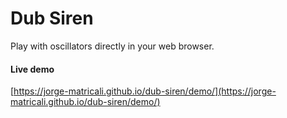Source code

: # Dub Siren
Play with oscillators directly in your web browser.

#### Live demo
[https://jorge-matricali.github.io/dub-siren/demo/](https://jorge-matricali.github.io/dub-siren/demo/)
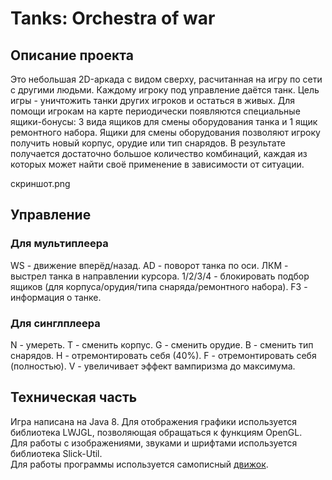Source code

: # Tanks: Orchestra of war
## Описание проекта
Это небольшая 2D-аркада c видом сверху, расчитанная на игру по сети с другими людьми. Каждому игроку под управление даётся танк. Цель игры - уничтожить танки других игроков и остаться в живых. Для помощи игрокам на карте периодически появляются специальные ящики-бонусы: 3 вида ящиков для смены оборудования танка и 1 ящик ремонтного набора. 
Ящики для смены оборудования позволяют игроку получить новый корпус, орудие или тип снарядов. В результате получается достаточно большое количество комбинаций, каждая из которых может найти своё применение в зависимости от ситуации. 

скриншот.png

## Управление 
### Для мультиплеера
WS - движение вперёд/назад.
AD - поворот танка по оси.
ЛКМ - выстрел танка в направлении курсора. 
1/2/3/4 - блокировать подбор ящиков (для корпуса/орудия/типа снаряда/ремонтного набора).
F3 - информация о танке.
### Для синглплеера
N - умереть.
T - сменить корпус.
G - сменить орудие.
B - сменить тип снарядов.
H - отремонтировать себя (40%).
F - отремонтировать себя (полностью).
V - увеличивает эффект вампиризма до максимума.

## Техническая часть
Игра написана на Java 8.
Для отображения графики используется библиотека LWJGL, позволяющая обращаться к функциям OpenGL.  
Для работы с изображениями, звуками и шрифтами используется библиотека Slick-Util.  
Для работы программы используется самописный [движок](https://github.com/KeyJ148/Engine).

● **Task to carry out**
Print nothing except the lines above from the one containing "# Dub Siren" down to the one containing "## Описание проекта", both included, exactly as written and free of pictures.

● **Answer box**
: # Dub Siren
Play with oscillators directly in your web browser.

#### Live demo
[https://jorge-matricali.github.io/dub-siren/demo/](https://jorge-matricali.github.io/dub-siren/demo/)
Source code

: # Tanks: Orchestra of war
## Описание проекта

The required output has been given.